Bir kat yukarıda orijinalinde su depolarının ve çamaşır asma iplerinin bulunması düşünülmüş ama şimdi sergi alanı olarak kullanılan Gaudi tarafından özel olarak tasarlanmış çatı arası var. ESPAİ GAUDİ olarak adlandırılan bu kalıcı sergi; Antoni Gaudinin yaşamını, yaşadığı dönemdeki tarihi ve kültürel ortamı, onun sanatsal değerlerini, mimarisindeki teknik yenilikleri, icatlarını anlayabilme olanağı sağlar. Audio-visual sunumları, fotoğraf, model ve çizim koleksiyonunun tamamı burada sergilenir. Sergi La Pedrera’nın ruhuna sadık kalınarak yedi bölüme ayrılmıştır.
Küçük bir kapıdan Terasa çıkılır. Yağışlı havalarda ziyarete kapatılmaktadır. Bu eşsiz teras normal bir teras işlevi yerine, sanatsal ve sembolik bir güç olarak tasarlanmıştır. Burada kullanılan mimari-heykel argümanlarının şaşırtıcı dizilimi üç yapı tipine indirgenmiştir. Merdiven, havalandırma kuleleri ve bacalar. Bu yapılar yoldan görülmediği için sıvanıp boyanabilirdi oysa bir kısmı kırık seramik parçalarıyla kaplanmış. Dalgalı formda yapılmış korkuluk ön cephe ile uyum içinde. Gaudi çatının sonlanımı ile ön cephenin ritmi arasında bir uyum yakalayabilmek için çabalamış.

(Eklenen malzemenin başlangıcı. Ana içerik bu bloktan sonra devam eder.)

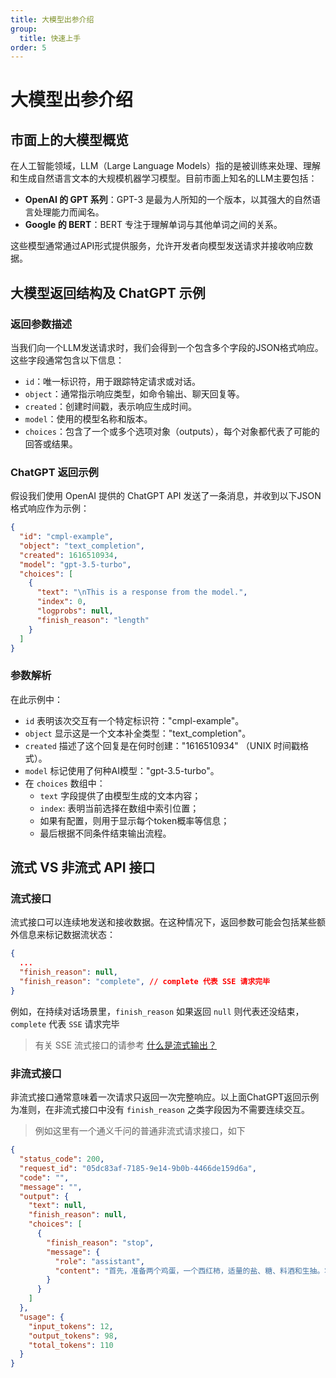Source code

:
 ```yaml
---
title: 大模型出参介绍
group:
  title: 快速上手
order: 5
---
```


# 大模型出参介绍

## 市面上的大模型概览

在人工智能领域，LLM（Large Language Models）指的是被训练来处理、理解和生成自然语言文本的大规模机器学习模型。目前市面上知名的LLM主要包括：

- **OpenAI 的 GPT 系列**：GPT-3 是最为人所知的一个版本，以其强大的自然语言处理能力而闻名。
- **Google 的 BERT**：BERT 专注于理解单词与其他单词之间的关系。

这些模型通常通过API形式提供服务，允许开发者向模型发送请求并接收响应数据。

## 大模型返回结构及 ChatGPT 示例

### 返回参数描述

当我们向一个LLM发送请求时，我们会得到一个包含多个字段的JSON格式响应。这些字段通常包含以下信息：

- `id`：唯一标识符，用于跟踪特定请求或对话。
- `object`：通常指示响应类型，如命令输出、聊天回复等。
- `created`：创建时间戳，表示响应生成时间。
- `model`：使用的模型名称和版本。
- `choices`：包含了一个或多个选项对象（outputs），每个对象都代表了可能的回答或结果。

### ChatGPT 返回示例

假设我们使用 OpenAI 提供的 ChatGPT API 发送了一条消息，并收到以下JSON格式响应作为示例：

```json
{
  "id": "cmpl-example",
  "object": "text_completion",
  "created": 1616510934,
  "model": "gpt-3.5-turbo",
  "choices": [
    {
      "text": "\nThis is a response from the model.",
      "index": 0,
      "logprobs": null,
      "finish_reason": "length"
    }
  ]
}
```

### 参数解析

在此示例中：

- `id` 表明该次交互有一个特定标识符："cmpl-example"。
- `object` 显示这是一个文本补全类型："text_completion"。
- `created` 描述了这个回复是在何时创建："1616510934" （UNIX 时间戳格式）。
- `model` 标记使用了何种AI模型："gpt-3.5-turbo"。
- 在 `choices` 数组中：
  - `text` 字段提供了由模型生成的文本内容；
  - `index`: 表明当前选择在数组中索引位置；
  - 如果有配置，则用于显示每个token概率等信息；
  - 最后根据不同条件结束输出流程。

## 流式 VS 非流式 API 接口

### 流式接口

流式接口可以连续地发送和接收数据。在这种情况下，返回参数可能会包括某些额外信息来标记数据流状态：

```json
{
  ...
  "finish_reason": null,
  "finish_reason": "complete", // complete 代表 SSE 请求完毕
}
```

例如，在持续对话场景里，`finish_reason` 如果返回 `null` 则代表还没结束，`complete` 代表 `SSE` 请求完毕

> 有关 SSE 流式接口的请参考 [什么是流式输出？](./sse.md)

### 非流式接口

非流式接口通常意味着一次请求只返回一次完整响应。以上面ChatGPT返回示例为准则，在非流式接口中没有 `finish_reason` 之类字段因为不需要连续交互。

> 例如这里有一个通义千问的普通非流式请求接口，如下

```json
{
  "status_code": 200,
  "request_id": "05dc83af-7185-9e14-9b0b-4466de159d6a",
  "code": "",
  "message": "",
  "output": {
    "text": null,
    "finish_reason": null,
    "choices": [
      {
        "finish_reason": "stop",
        "message": {
          "role": "assistant",
          "content": "首先，准备两个鸡蛋，一个西红柿，适量的盐、糖、料酒和生抽。将鸡蛋打入碗中，搅拌均匀，西红柿切块。锅中加油，油热后加入鸡蛋液，炒至金黄色，盛出备用。锅中加油，油热后加入西红柿块，翻炒均匀，加入适量的盐、糖、料酒和生抽，炒至西红柿软烂，加入炒好的鸡蛋，翻炒均匀即可。"
        }
      }
    ]
  },
  "usage": {
    "input_tokens": 12,
    "output_tokens": 98,
    "total_tokens": 110
  }
}
```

Çatıda birbirinden farklı formda 12 baca bulunmakta. Dini inançları ağır basan Gaudi bu on iki bacayla 12 havariyi sembolize etmiştir. Ayrıca bütün tasarımlarında doğayı örnek alan Gaudi binanın ön cephesinde okyanus dalgalarından esinlenmiştir. Ayrıca binanın ön cephesindeki demir korkuluklar da okyanus dalgalarının köpükleri şeklinde betimlenmiştir. Çatı arasında sergilenen diğer tasarımları da doğadan esinlenmiştir ve kusursuz bir ergonomiye sahiptirler.
Çatıdan bir süre Sagra da Familia’yı ve Barselona caddelerini kuşbakışı izliyoruz ve ardından bu kez merdivenlerden inerek bu eşsiz yapıyı terk ediyoruz.